N-Terminal-oriented proteogenomics of the marine bacterium Roseobacter Denitrificans Och114 using N-Succinimidyloxycarbonylmethyl)tris(2,4,6-trimethoxyphenyl)phosphonium bromide (TMPP) labeling and diagonal chromatography.
Other literature type, Article
Hartmann, E. M.
Christie-Oleza, Joseph Alexander
- Publisher: American Society for Biochemistry and Molecular Biology
Technological Innovation and Resources | QH301
Given the ease of whole genome sequencing with next-generation sequencers, structural and functional gene annotation is now purely based on automated prediction. However, errors in gene structure are frequent, the correct determination of start codons being one of the main concerns. Here, we combine protein N termini derivatization using (N-Succinimidyloxycarbonylmethyl)tris(2,4,6-trimethoxyphenyl)phosphonium bromide (TMPP Ac-OSu) as a labeling reagent with the COmbined FRActional DIagonal Chromatography (COFRADIC) sorting method to enrich labeled N-terminal peptides for mass spectrometry detection. Protein digestion was performed in parallel with three proteases to obtain a reliable automatic validation of protein N termini.
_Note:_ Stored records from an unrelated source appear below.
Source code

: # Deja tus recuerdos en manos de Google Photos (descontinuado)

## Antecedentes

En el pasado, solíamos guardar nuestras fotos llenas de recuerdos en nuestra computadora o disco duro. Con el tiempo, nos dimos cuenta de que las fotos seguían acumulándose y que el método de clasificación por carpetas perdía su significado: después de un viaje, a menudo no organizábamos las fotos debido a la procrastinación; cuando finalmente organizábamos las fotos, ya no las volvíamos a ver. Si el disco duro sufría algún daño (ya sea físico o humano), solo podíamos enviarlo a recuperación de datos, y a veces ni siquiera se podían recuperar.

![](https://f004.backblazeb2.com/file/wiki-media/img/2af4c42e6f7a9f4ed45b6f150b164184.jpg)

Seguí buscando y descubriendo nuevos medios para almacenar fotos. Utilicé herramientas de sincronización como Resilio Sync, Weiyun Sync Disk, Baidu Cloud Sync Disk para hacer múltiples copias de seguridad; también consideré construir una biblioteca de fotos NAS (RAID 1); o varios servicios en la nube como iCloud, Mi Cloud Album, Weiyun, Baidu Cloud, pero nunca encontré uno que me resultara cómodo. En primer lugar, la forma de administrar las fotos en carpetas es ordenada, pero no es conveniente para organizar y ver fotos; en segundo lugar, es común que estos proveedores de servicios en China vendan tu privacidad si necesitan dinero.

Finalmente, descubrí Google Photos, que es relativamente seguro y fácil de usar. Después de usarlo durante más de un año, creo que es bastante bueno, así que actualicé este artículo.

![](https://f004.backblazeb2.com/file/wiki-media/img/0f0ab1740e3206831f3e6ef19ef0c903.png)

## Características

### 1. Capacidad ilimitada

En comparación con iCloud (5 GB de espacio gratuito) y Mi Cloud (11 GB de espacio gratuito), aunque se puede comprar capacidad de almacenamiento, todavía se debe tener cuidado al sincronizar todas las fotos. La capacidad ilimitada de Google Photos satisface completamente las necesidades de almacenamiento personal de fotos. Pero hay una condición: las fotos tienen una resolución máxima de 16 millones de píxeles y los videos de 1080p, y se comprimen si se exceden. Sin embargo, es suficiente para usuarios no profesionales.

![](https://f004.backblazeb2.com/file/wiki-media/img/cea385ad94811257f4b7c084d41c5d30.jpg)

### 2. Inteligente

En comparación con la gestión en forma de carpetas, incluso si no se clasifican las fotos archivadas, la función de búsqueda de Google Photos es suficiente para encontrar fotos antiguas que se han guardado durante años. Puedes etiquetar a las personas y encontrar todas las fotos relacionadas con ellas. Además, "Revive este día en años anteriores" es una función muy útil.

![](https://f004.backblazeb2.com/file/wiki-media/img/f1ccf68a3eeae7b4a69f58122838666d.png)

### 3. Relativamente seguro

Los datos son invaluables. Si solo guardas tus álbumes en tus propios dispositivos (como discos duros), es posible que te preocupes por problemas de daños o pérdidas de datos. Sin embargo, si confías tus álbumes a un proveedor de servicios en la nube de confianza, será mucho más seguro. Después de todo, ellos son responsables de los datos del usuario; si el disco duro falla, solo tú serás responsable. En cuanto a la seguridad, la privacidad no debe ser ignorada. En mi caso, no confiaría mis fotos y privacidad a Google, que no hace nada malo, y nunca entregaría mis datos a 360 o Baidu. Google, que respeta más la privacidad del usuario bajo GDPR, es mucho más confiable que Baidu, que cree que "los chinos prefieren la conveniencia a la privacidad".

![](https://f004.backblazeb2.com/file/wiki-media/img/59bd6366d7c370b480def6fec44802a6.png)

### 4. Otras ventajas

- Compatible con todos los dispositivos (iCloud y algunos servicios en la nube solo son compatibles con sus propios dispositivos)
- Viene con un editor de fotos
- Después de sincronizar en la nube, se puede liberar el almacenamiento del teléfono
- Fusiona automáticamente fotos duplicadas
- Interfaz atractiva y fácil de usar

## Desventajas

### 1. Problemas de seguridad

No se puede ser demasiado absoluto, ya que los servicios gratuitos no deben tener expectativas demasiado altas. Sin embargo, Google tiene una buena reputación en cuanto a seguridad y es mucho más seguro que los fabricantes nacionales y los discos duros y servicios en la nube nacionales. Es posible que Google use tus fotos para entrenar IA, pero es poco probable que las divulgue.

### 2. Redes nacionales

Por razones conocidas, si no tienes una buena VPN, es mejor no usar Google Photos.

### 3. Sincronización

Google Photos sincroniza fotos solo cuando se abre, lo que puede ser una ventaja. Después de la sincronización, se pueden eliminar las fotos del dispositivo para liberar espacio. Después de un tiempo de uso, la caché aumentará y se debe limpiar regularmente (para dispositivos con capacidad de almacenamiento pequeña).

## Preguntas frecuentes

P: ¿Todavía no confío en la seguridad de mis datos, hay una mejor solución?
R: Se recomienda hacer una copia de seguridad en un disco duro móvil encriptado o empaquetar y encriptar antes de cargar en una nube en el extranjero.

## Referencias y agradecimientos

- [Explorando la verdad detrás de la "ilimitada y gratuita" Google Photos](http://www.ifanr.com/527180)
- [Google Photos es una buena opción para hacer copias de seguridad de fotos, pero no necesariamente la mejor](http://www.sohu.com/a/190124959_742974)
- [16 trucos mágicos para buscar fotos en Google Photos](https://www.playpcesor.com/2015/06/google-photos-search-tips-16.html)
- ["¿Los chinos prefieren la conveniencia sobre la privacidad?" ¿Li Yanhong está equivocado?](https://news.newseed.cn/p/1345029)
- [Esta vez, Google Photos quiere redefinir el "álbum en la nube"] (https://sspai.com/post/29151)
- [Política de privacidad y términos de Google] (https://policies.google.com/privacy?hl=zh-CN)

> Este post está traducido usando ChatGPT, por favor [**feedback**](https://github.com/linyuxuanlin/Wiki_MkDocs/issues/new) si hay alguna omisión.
The analysis of these N-terminal enriched fractions by high-resolution tandem mass spectrometry allowed the annotation refinement of 534 proteins of the model marine bacterium Roseobacter denitrificans OCh114. This study is especially efficient regarding mass spectrometry analytical time. From the 534 validated N termini, 480 confirmed existing gene annotations, 41 highlighted erroneous start codon annotations, five revealed totally new mis-annotated genes; the mass spectrometry data also suggested the existence of multiple start sites for eight different genes, a result that challenges the current view of protein translation initiation. Finally, we identified several proteins for which classical genome homology-driven annotation was inconsistent, questioning the validity of automatic annotation pipelines and emphasizing the need for complementary proteomic data. All data have been deposited to the ProteomeXchange with identifier PXD000337.